* [Task data]:

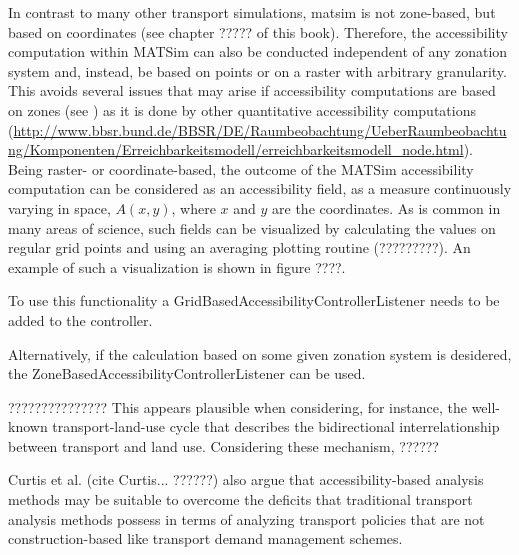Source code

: In contrast to many other transport simulations, \gls{matsim} is not zone-based, but based on coordinates (see 
chapter ????? of this book). Therefore, the accessibility computation within MATSim can also be conducted independent 
of any zonation system and, instead, be based on points or on a raster with arbitrary granularity. This avoids 
several issues that may arise if accessibility computations are based on zones 
(see \citep[e.g.,][]{NicolaiNagel2012HiResAccessibilityMethodInBook}) as it is done by other quantitative 
accessibility computations 
%
%
(\url{http://www.bbsr.bund.de/BBSR/DE/Raumbeobachtung/UeberRaumbeobachtung/Komponenten/Erreichbarkeitsmodell/erreichbarkeitsmodell_node.html}). Being raster- or coordinate-based, the outcome of the MATSim accessibility computation can be considered as 
an accessibility field,
\ie as a measure continuously varying in space, $A(x,y)$, where $x$ and $y$
are the coordinates. As is common in many areas of science, such
fields can be visualized by calculating the values on regular grid
points and using an averaging plotting routine (?????????). An example of such a visualization is shown in figure ????.

To use this functionality a GridBasedAccessibilityControllerListener needs to be added to the controller.

Alternatively, if the calculation based on some given zonation system is desidered, the ZoneBasedAccessibilityControllerListener can be used.





???????????????
This appears plausible when considering, for instance, the well-known transport-land-use cycle that describes the 
bidirectional interrelationship between transport and land use. Considering these mechanism, ?????? 

Curtis et al. (cite Curtis... ??????) also argue that accessibility-based analysis methods may be suitable to overcome 
the deficits that traditional transport analysis methods possess in terms of analyzing transport policies that are not 
construction-based like transport demand management schemes.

* [What this task involves]: Take the records from their first line through the line containing "several issues that" and please return exactly those lines, both ends included, minus the pictures.

* [Output below]:
Source code

: In contrast to many other transport simulations, \gls{matsim} is not zone-based, but based on coordinates (see 
chapter ????? of this book). Therefore, the accessibility computation within MATSim can also be conducted independent 
of any zonation system and, instead, be based on points or on a raster with arbitrary granularity. This avoids 
several issues that may arise if accessibility computations are based on zones 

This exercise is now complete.